Closed aryamazaheri closed 5 years ago
I also manually compiled the generated CUCL code to ptx using nvcc --ptx
command and it is surprising to me that the ptx file generated by boda is different from the one generated by nvcc.
hmm, i'm not sure offhand. certainly, there can be issues with making sure you're using valid compilation/arch setting for whatever card you are using, and some of that might be hard-coded in a way that could break on an upgrade. but, more to the point, when errors like this happen, i think you'll generally need to investigate the actual CUDA and/or PTX code and see what's up. also, it'd be interesting to know if all cases fail (i.e the simplest unit tests that exercise be=nvrtc, like test_rtc_nvrtc), or only complex ones, or what.
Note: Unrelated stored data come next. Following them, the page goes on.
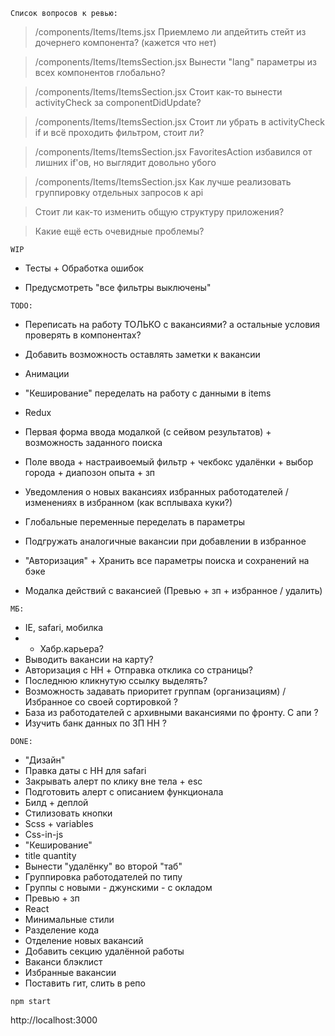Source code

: `Список вопросов к ревью:`

> /components/Items/Items.jsx
 Приемлемо ли апдейтить стейт из дочернего компонента? (кажется что нет)

> /components/Items/ItemsSection.jsx
 Вынести "lang" параметры из всех компонентов глобально?

> /components/Items/ItemsSection.jsx
 Стоит как-то вынести activityCheck за componentDidUpdate?

> /components/Items/ItemsSection.jsx
 Стоит ли убрать в activityCheck if и всё проходить фильтром, стоит ли?

> /components/Items/ItemsSection.jsx
 FavoritesAction избавился от лишних if'ов, но выглядит довольно убого

> /components/Items/ItemsSection.jsx
 Как лучше реализовать группировку отдельных запросов к api

> Стоит ли как-то изменить общую структуру приложения?

> Какие ещё есть очевидные проблемы?

`WIP`

* Тесты + Обработка ошибок

* Предусмотреть "все фильтры выключены"
 
`TODO:`

* Переписать на работу ТОЛЬКО с вакансиями? а остальные условия проверять в компонентах?

* Добавить возможность оставлять заметки к вакансии
* Анимации
* "Кеширование" переделать на работу с данными в items
* Redux
* Первая форма ввода модалкой (с сейвом результатов) + возможность заданного поиска
* Поле ввода + настраивоемый фильтр + чекбокс удалёнки + выбор города + диапозон опыта + зп
* Уведомления о новых вакансиях избранных работодателей / изменениях в избранном (как всплываха куки?)
* Глобальные переменные переделать в параметры
* Подгружать аналогичные вакансии при добавлении в избранное
* "Авторизация" + Хранить все параметры поиска и сохранений на бэке
* Модалка действий с вакансией (Превью + зп + избранное / удалить)

`МБ:`

* IE, safari, мобилка
* + Хабр.карьера?
* Выводить вакансии на карту?
* Авторизация с HH + Отправка отклика со страницы?
* Последнюю кликнутую ссылку выделять?
* Возможность задавать приоритет группам (организациям) / Избранное со своей сортировкой ?
* База из работодателей с архивными вакансиями по фронту. С апи ?
* Изучить банк данных по ЗП HH ?

`DONE:`

* "Дизайн"
* Правка даты с HH для safari
* Закрывать алерт по клику вне тела + esc
* Подготовить алерт с описанием функционала
* Билд + деплой
* Стилизовать кнопки
* Scss + variables
* Css-in-js
* "Кеширование"
* title quantity
* Вынести "удалёнку" во второй "таб"
* Группировка работодателей по типу
* Группы с новыми - джунскими - с окладом
* Превью + зп
* React
* Минимальные стили
* Разделение кода
* Отделение новых вакансий
* Добавить секцию удалённой работы
* Ваканси блэклист
* Избранные вакансии
* Поставить гит, слить в репо

`npm start`

http://localhost:3000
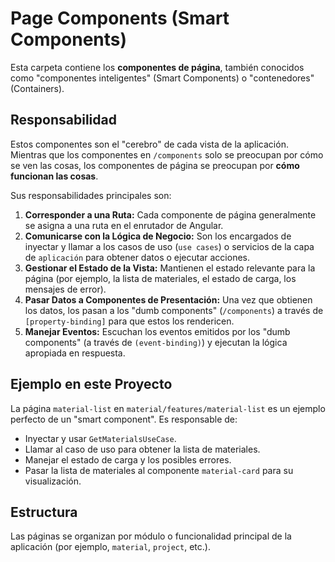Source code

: # Page Components (Smart Components)

Esta carpeta contiene los **componentes de página**, también conocidos como "componentes inteligentes" (Smart Components) o "contenedores" (Containers).

## Responsabilidad

Estos componentes son el "cerebro" de cada vista de la aplicación. Mientras que los componentes en `/components` solo se preocupan por cómo se ven las cosas, los componentes de página se preocupan por **cómo funcionan las cosas**.

Sus responsabilidades principales son:

1.  **Corresponder a una Ruta:** Cada componente de página generalmente se asigna a una ruta en el enrutador de Angular.
2.  **Comunicarse con la Lógica de Negocio:** Son los encargados de inyectar y llamar a los casos de uso (`use cases`) o servicios de la capa de `aplicación` para obtener datos o ejecutar acciones.
3.  **Gestionar el Estado de la Vista:** Mantienen el estado relevante para la página (por ejemplo, la lista de materiales, el estado de carga, los mensajes de error).
4.  **Pasar Datos a Componentes de Presentación:** Una vez que obtienen los datos, los pasan a los "dumb components" (`/components`) a través de `[property-binding]` para que estos los rendericen.
5.  **Manejar Eventos:** Escuchan los eventos emitidos por los "dumb components" (a través de `(event-binding)`) y ejecutan la lógica apropiada en respuesta.

## Ejemplo en este Proyecto

La página `material-list` en `material/features/material-list` es un ejemplo perfecto de un "smart component". Es responsable de:
- Inyectar y usar `GetMaterialsUseCase`.
- Llamar al caso de uso para obtener la lista de materiales.
- Manejar el estado de carga y los posibles errores.
- Pasar la lista de materiales al componente `material-card` para su visualización.

## Estructura

Las páginas se organizan por módulo o funcionalidad principal de la aplicación (por ejemplo, `material`, `project`, etc.).
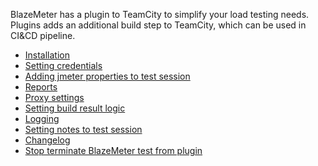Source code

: BlazeMeter has a plugin to TeamCity to simplify your load testing needs.  
Plugins adds an additional build step to TeamCity, which can be used in CI&CD pipeline.

- [Installation](https://github.com/Blazemeter/blazemeter-teamcity-plugin/wiki/Installation)
- [Setting credentials](https://github.com/Blazemeter/blazemeter-teamcity-plugin/wiki/Setting-build-result-logic)
- [Adding jmeter properties to test session](https://github.com/Blazemeter/blazemeter-teamcity-plugin/wiki/Adding-jmeter-properties-to-test-session)
- [Reports](https://github.com/Blazemeter/blazemeter-teamcity-plugin/wiki/Reports)
- [Proxy settings](https://github.com/Blazemeter/blazemeter-teamcity-plugin/wiki/Proxy-settings)
- [Setting build result logic](https://github.com/Blazemeter/blazemeter-teamcity-plugin/wiki/Setting-build-result-logic)
- [Logging](https://github.com/Blazemeter/blazemeter-teamcity-plugin/wiki/Logging)
- [Setting notes to test session](https://github.com/Blazemeter/blazemeter-teamcity-plugin/wiki/Adding-jmeter-properties-to-test-session)
- [Changelog](https://github.com/Blazemeter/blazemeter-teamcity-plugin/wiki/Changelog)
- [Stop terminate BlazeMeter test from plugin](https://github.com/Blazemeter/blazemeter-teamcity-plugin/wiki/Stop-terminate-BlazeMeter-test-from-plugin)





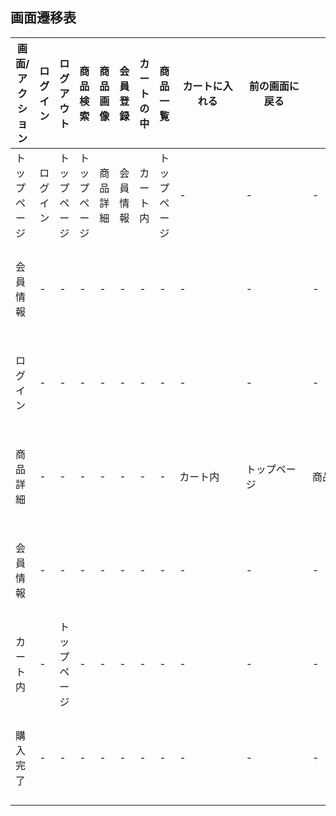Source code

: ## 画面遷移表

|画面/アクション|ログイン    |ログアウト    |商品検索    |商品画像    |会員登録    |カートの中   |商品一覧    |カートに入れる |前の画面に戻る |詳細へ     |注文確定    |トップページ  |
|--------------|------------|-------------|------------|-----------|------------|------------|-----------|--------------|---------------|----------|------------|-------------|
|トップページ   |ログイン    |トップページ  |トップページ|商品詳細    |会員情報    |カート内     |トップページ|-　　　　　    |-　　　　　    |-　　　　　|- 　　　　   |トップページ |
|会員情報       |-           |-            |-           |-           |-           |-           |-            |-             |-             |-           |-           |トップページ |
|ログイン       |-           |-            |-           |-           |-           |-           |-            |-             |-             |-           |-           |トップページ |
|商品詳細       |-           |-            |-           |-           |-           |-           |-            |カート内      |トップページ   |商品紹介    |-           |トップページ |
|会員情報       |-           |-            |-           |-           |-           |-           |-            |-             |-             |-           |-           |トップページ |
|カート内       |-           |トップページ |-           |-           |-           |-           |-            |-             |-             |-           |購入完了    |トップページ |
|購入完了       |-           |-            |-           |-           |-           |-           |-            |-             |-             |-           |-           |トップページ |
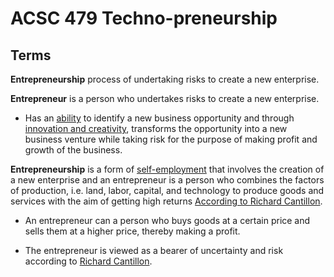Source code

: # ACSC 479 Techno-preneurship 

## Terms

**Entrepreneurship** process of undertaking risks to create a new enterprise.

**Entrepreneur** is a person who undertakes risks to create a new enterprise.

- Has an <ins>ability</ins> to identify a new business opportunity and through <ins>innovation and creativity</ins>, transforms the opportunity into a new business venture while taking risk for the purpose of making profit and growth of the business.

**Entrepreneurship** is a form of <ins>self-employment</ins> that involves the creation of a new enterprise and an entrepreneur is a person who combines the factors of production, i.e. land, labor, capital, and technology to produce goods and services with the aim of getting high returns <ins>According to Richard Cantillon</ins>.

- An entrepreneur can a person who buys goods at a certain price and sells them at a higher price, thereby making a profit.

- The entrepreneur is viewed as a bearer of uncertainty and risk according to <ins>Richard Cantillon</ins>.


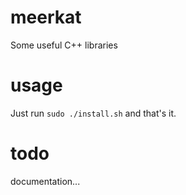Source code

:# meerkat
Some useful C++ libraries

# usage
Just run `sudo ./install.sh` and that's it.

# todo
documentation...
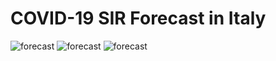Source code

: # COVID-19 SIR Forecast in Italy

![forecast](./COVID-19-SIR-MODEL/blob/master/forecast/COVID_forecast_22_03.png)
![forecast](./COVID-19-SIR-MODEL/blob/master/forecast/COVID_forecast_23_03.png)
![forecast](./COVID-19-SIR-MODEL/blob/master/forecast/COVID_forecast_24_03.png)

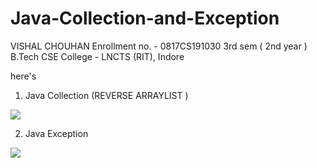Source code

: # Java-Collection-and-Exception

VISHAL CHOUHAN
Enrollment no. - 0817CS191030
3rd sem ( 2nd year ) 
B.Tech CSE
College - LNCTS (RIT), Indore

here's
 1. Java Collection (REVERSE ARRAYLIST )


<img src="https://imgur.com/WvPpOtw.png">

 2. Java Exception

<img src="https://imgur.com/10OAJuS.png">


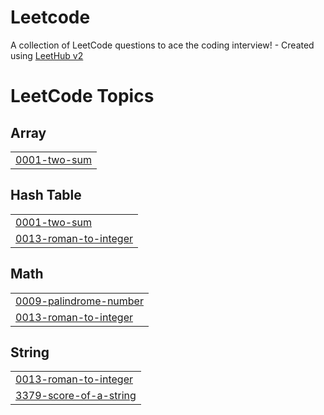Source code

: # Leetcode
A collection of LeetCode questions to ace the coding interview! - Created using [LeetHub v2](https://github.com/arunbhardwaj/LeetHub-2.0)

<!---LeetCode Topics Start-->
# LeetCode Topics
## Array
|  |
| ------- |
| [0001-two-sum](https://github.com/Seon-07/Leetcode/tree/master/0001-two-sum) |
## Hash Table
|  |
| ------- |
| [0001-two-sum](https://github.com/Seon-07/Leetcode/tree/master/0001-two-sum) |
| [0013-roman-to-integer](https://github.com/Seon-07/Leetcode/tree/master/0013-roman-to-integer) |
## Math
|  |
| ------- |
| [0009-palindrome-number](https://github.com/Seon-07/Leetcode/tree/master/0009-palindrome-number) |
| [0013-roman-to-integer](https://github.com/Seon-07/Leetcode/tree/master/0013-roman-to-integer) |
## String
|  |
| ------- |
| [0013-roman-to-integer](https://github.com/Seon-07/Leetcode/tree/master/0013-roman-to-integer) |
| [3379-score-of-a-string](https://github.com/Seon-07/Leetcode/tree/master/3379-score-of-a-string) |
<!---LeetCode Topics End-->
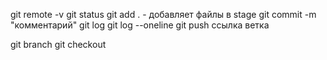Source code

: git remote -v
git status
git add . - добавляет файлы в stage
git commit -m "комментарий"
git log
git log --oneline
git push ссылка ветка

git branch
git checkout
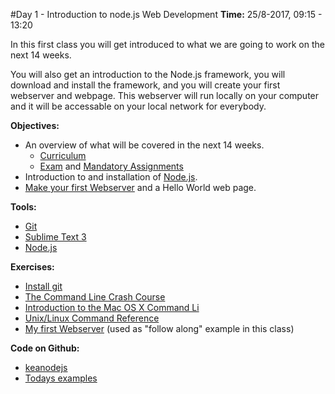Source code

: #Day 1 - Introduction to node.js Web Development
**Time:** 25/8-2017, 09:15 - 13:20

In this first class you will get introduced to what we are going to work on the next 14 weeks.   

You will also get an introduction to the Node.js framework, you will download and install the framework, and you will create your first webserver and webpage. This webserver will run locally on your computer and it will be accessable on your local network for everybody. 

**Objectives:**

* An overview of what will be covered in the next 14 weeks.
  * [Curriculum](/29/ )
  * [Exam](/exam-requirements/) and [Mandatory Assignments](/7/)
* Introduction to and installation of [Node.js](https://nodejs.org/en/).
* [Make your first Webserver](/my-first-webserver/) and a Hello World web page.

**Tools:**  

* [Git](https://git-scm.com/downloads)  
* [Sublime Text 3](https://www.sublimetext.com/3)  
* [Node.js](https://nodejs.org/en/)

**Exercises:**  

* [Install git](https://git-scm.com/downloads)
* [The Command Line Crash Course](http://cli.learncodethehardway.org/book/)
* [Introduction to the Mac OS X Command Li](http://blog.teamtreehouse.com/introduction-to-the-mac-os-x-command-line)
* [Unix/Linux Command Reference](https://ubuntudanmark.dk/filer/fwunixref.pdf)
* <a href="/my-first-webserver/">My first Webserver</a> (used as "follow along" example in this class)


<strong>Code on Github: </strong>
<ul>
	<li><a href="https://github.com/keanodejs">keanodejs</a></li>
	<li><a href="https://github.com/keanodejs?utf8=%E2%9C%93&amp;query=01">Todays examples</a></li>
</ul>

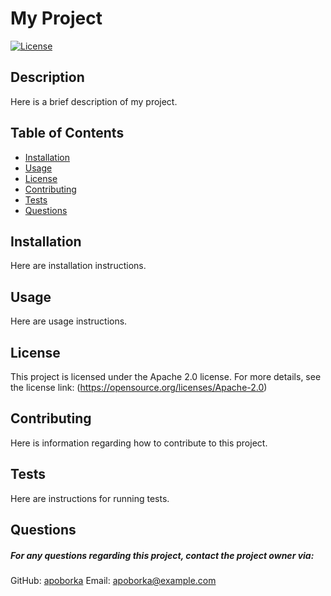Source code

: 
  # My Project
   [![License](https://img.shields.io/badge/License-Apache_2.0-blue.svg)](https://opensource.org/licenses/Apache-2.0)

  ## Description
  Here is a brief description of my project.

  ## Table of Contents
  - [Installation](#installation)
  - [Usage](#usage)
  - [License](#license)
  - [Contributing](#contributing)
  - [Tests](#tests)
  - [Questions](#questions)

  ## Installation
  Here are installation instructions.

  ## Usage
  Here are usage instructions.

  ## License
  This project is licensed under the Apache 2.0 license. For more details, see the license link: (https://opensource.org/licenses/Apache-2.0)

  ## Contributing
  Here is information regarding how to contribute to this project.

  ## Tests
  Here are instructions for running tests.

  ## Questions
##### For any questions regarding this project, contact the project owner via: 
  GitHub: [apoborka](https://github.com/apoborka)
  Email: apoborka@example.com
  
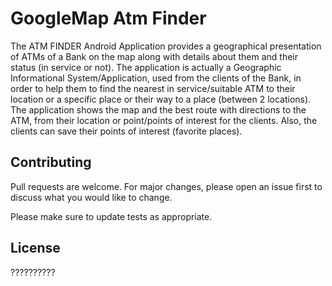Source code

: # GoogleMap Atm Finder
The ATM FINDER Android Application provides a geographical presentation of ATMs of a Bank on the map along with details about them and their status (in service or not).
The application is actually a Geographic Informational System/Application, used from the clients of the Bank, in order to help them to find the nearest in service/suitable ATM to their location or a specific place or their way to a place (between 2 locations).
The application shows the map and the best route with directions to the ATM, from their location or point/points of interest for the clients. Also, the clients can save their points of interest (favorite places).

## Contributing
Pull requests are welcome. For major changes, please open an issue first to discuss what you would like to change.

Please make sure to update tests as appropriate.

## License
??????????

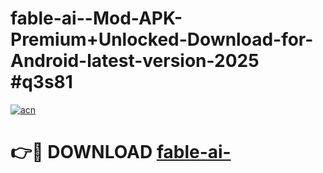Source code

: # fable-ai--Mod-APK-Premium+Unlocked-Download-for-Android-latest-version-2025 #q3s81

[![acn](https://github.com/user-attachments/assets/0f9c940e-d8b0-45ae-aac7-cd30a18b3e1c)](https://app.mediaupload.pro?title=fable-ai-&ref=09M)

# 👉🔴 DOWNLOAD [fable-ai-](https://app.mediaupload.pro?title=fable-ai-&ref=09M)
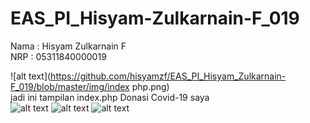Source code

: # EAS_PI_Hisyam-Zulkarnain-F_019

Nama  : Hisyam Zulkarnain F\
NRP   : 05311840000019

![alt text](https://github.com/hisyamzf/EAS_PI_Hisyam_Zulkarnain-F_019/blob/master/img/index php.png)\
jadi ini tampilan index.php Donasi Covid-19 saya\
![alt text](https://github.com/hisyamzf/EAS_PI_Hisyam_Zulkarnain-F_019/blob/master/img/Form_donasi.png)
![alt text](https://github.com/hisyamzf/EAS_PI_Hisyam_Zulkarnain-F_019/blob/master/img/Feedback_donasi.png)
![alt text](https://github.com/hisyamzf/EAS_PI_Hisyam_Zulkarnain-F_019/blob/master/img/List_Data.png)




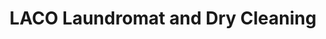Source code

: ---
title: "LACO Laundromat and Dry Cleaning"
url: /saint-marys/laco-laundromat-and-dry-cleaning/
shop: Wäscherei
---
to say more i guess i'll need a test case i can replicate and/or at least i'll need to see more details for a failing example.
FWIW, i'm using cuda 9.1, and at least basis RTC stuff still seems to work fine on boda HEAD, although i'm not currently using/testing it day-to-day. i might be able to install/test cuda 9.2 soon. but, it might be more a hardware-related issue, so i'd be curious about the compute capabilities/etc of the card you're using and/or if that changes recently.
after than, inspecting the compile options and such in nvrtc_util.cc might be a good place to look -- maybe the hard-codes just aren't good for cuda 9.2 + your-card-arch.
any, as usual, testing with a clean slate is good: clear your compute/NV cache, make sure you're not mixing parts of different CUDA versions, etc ...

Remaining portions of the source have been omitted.